PowerTransformer overcomes these challenges by jointly learning to reconstruct partially masked story sentences while also learning to paraphrase from an external corpus of paraphrases. The model recovers masked-out agency-associated verbs in sentences and employs a vocab-boosting technique during generation to increase the likelihood it uses words with a target level of agency (i.e., ability to act and make choices). For instance, “A friend asked me to watch her two year old child for a minute” would become “A friend needed me to watch her two year old child for a minute,” lowering agency, while “Allie was failing science class” would become “Allie was taking science class.”
During experiments, the researchers investigated whether PowerTransformer could mitigate gender biases in portrayals of 16,763 characters from 767 modern English movie scripts. Of those characters, 68% were inferred to be men and only 32% women; they attempted to re-balance the agency levels of female characters to be on par with male characters.

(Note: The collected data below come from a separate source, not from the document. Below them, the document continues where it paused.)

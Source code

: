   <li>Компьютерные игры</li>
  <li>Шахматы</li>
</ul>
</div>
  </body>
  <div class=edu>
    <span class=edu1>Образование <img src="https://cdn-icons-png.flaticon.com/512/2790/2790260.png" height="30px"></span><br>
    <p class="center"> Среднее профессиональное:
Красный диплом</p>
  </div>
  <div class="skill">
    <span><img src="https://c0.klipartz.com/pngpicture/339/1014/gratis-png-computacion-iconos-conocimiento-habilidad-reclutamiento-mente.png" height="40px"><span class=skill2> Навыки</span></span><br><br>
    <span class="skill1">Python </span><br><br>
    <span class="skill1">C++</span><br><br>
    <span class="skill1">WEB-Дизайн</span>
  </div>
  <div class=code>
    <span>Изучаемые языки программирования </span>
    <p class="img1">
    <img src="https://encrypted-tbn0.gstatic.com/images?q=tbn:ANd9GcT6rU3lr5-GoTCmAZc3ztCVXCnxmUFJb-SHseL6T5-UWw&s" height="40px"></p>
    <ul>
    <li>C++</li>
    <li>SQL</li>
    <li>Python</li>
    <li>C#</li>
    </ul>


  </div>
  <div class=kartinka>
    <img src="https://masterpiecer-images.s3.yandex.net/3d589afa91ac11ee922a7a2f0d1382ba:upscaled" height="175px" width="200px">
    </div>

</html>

The results show that PowerTransformer’s revisions successfully increased the instances of positive agency of female characters while decreasing their negative agency or passiveness, according to the researchers. “Our findings on movie scripts show the promise of using controllable debiasing to successfully mitigate gender biases in portrayal of characters, which could be extended to other domains,” they wrote. “Our findings highlight the potential of neural models as a tool for editing out social biases in text.”